── Source material

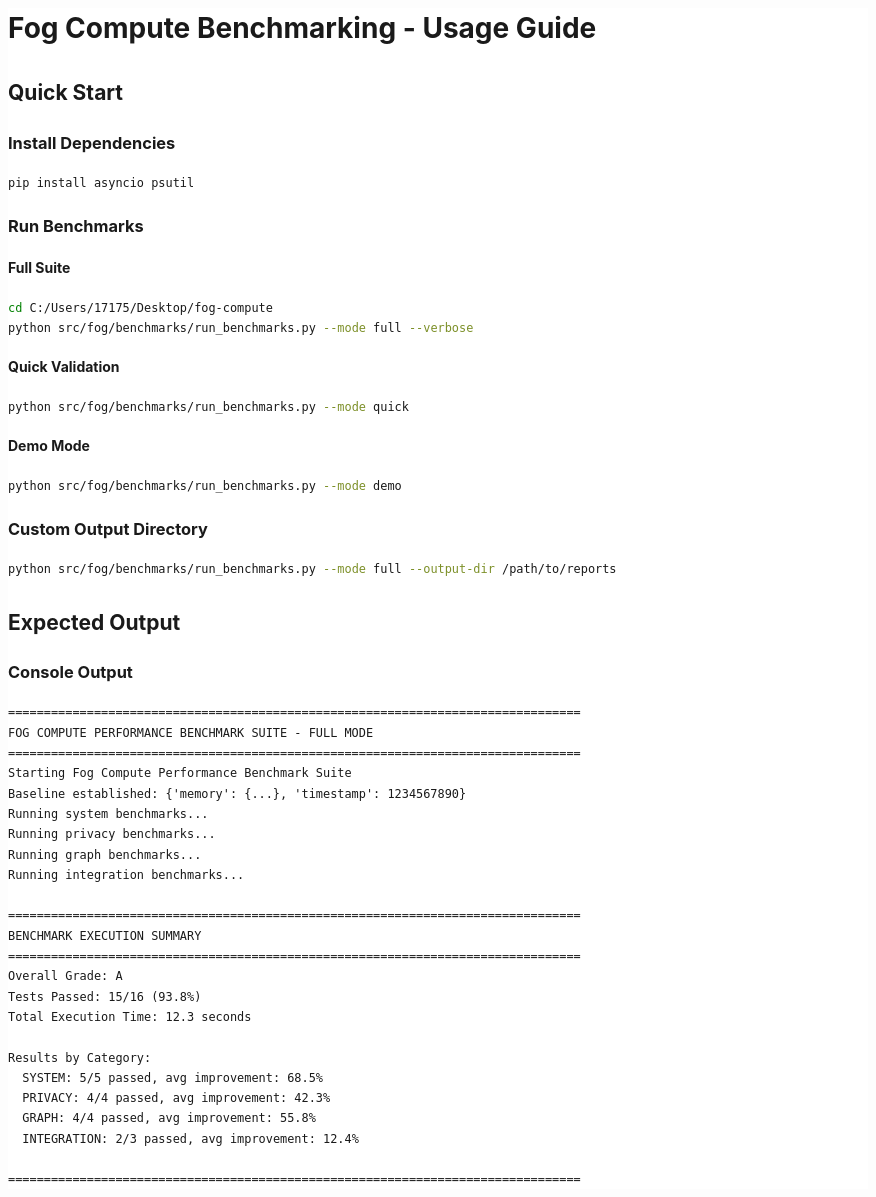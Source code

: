 # Fog Compute Benchmarking - Usage Guide

## Quick Start

### Install Dependencies
```bash
pip install asyncio psutil
```

### Run Benchmarks

#### Full Suite
```bash
cd C:/Users/17175/Desktop/fog-compute
python src/fog/benchmarks/run_benchmarks.py --mode full --verbose
```

#### Quick Validation
```bash
python src/fog/benchmarks/run_benchmarks.py --mode quick
```

#### Demo Mode
```bash
python src/fog/benchmarks/run_benchmarks.py --mode demo
```

### Custom Output Directory
```bash
python src/fog/benchmarks/run_benchmarks.py --mode full --output-dir /path/to/reports
```

## Expected Output

### Console Output
```
================================================================================
FOG COMPUTE PERFORMANCE BENCHMARK SUITE - FULL MODE
================================================================================
Starting Fog Compute Performance Benchmark Suite
Baseline established: {'memory': {...}, 'timestamp': 1234567890}
Running system benchmarks...
Running privacy benchmarks...
Running graph benchmarks...
Running integration benchmarks...

================================================================================
BENCHMARK EXECUTION SUMMARY
================================================================================
Overall Grade: A
Tests Passed: 15/16 (93.8%)
Total Execution Time: 12.3 seconds

Results by Category:
  SYSTEM: 5/5 passed, avg improvement: 68.5%
  PRIVACY: 4/4 passed, avg improvement: 42.3%
  GRAPH: 4/4 passed, avg improvement: 55.8%
  INTEGRATION: 2/3 passed, avg improvement: 12.4%

================================================================================
```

────

* Task *
Give an exact copy of the listing above that leaves out every picture.

* Task solution *
Source code

: # Fog Compute Benchmarking - Usage Guide

## Quick Start

### Install Dependencies
```bash
pip install asyncio psutil
```

### Run Benchmarks

#### Full Suite
```bash
cd C:/Users/17175/Desktop/fog-compute
python src/fog/benchmarks/run_benchmarks.py --mode full --verbose
```

#### Quick Validation
```bash
python src/fog/benchmarks/run_benchmarks.py --mode quick
```

#### Demo Mode
```bash
python src/fog/benchmarks/run_benchmarks.py --mode demo
```

### Custom Output Directory
```bash
python src/fog/benchmarks/run_benchmarks.py --mode full --output-dir /path/to/reports
```

## Expected Output

### Console Output
```
================================================================================
FOG COMPUTE PERFORMANCE BENCHMARK SUITE - FULL MODE
================================================================================
Starting Fog Compute Performance Benchmark Suite
Baseline established: {'memory': {...}, 'timestamp': 1234567890}
Running system benchmarks...
Running privacy benchmarks...
Running graph benchmarks...
Running integration benchmarks...

================================================================================
BENCHMARK EXECUTION SUMMARY
================================================================================
Overall Grade: A
Tests Passed: 15/16 (93.8%)
Total Execution Time: 12.3 seconds

Results by Category:
  SYSTEM: 5/5 passed, avg improvement: 68.5%
  PRIVACY: 4/4 passed, avg improvement: 42.3%
  GRAPH: 4/4 passed, avg improvement: 55.8%
  INTEGRATION: 2/3 passed, avg improvement: 12.4%

================================================================================
```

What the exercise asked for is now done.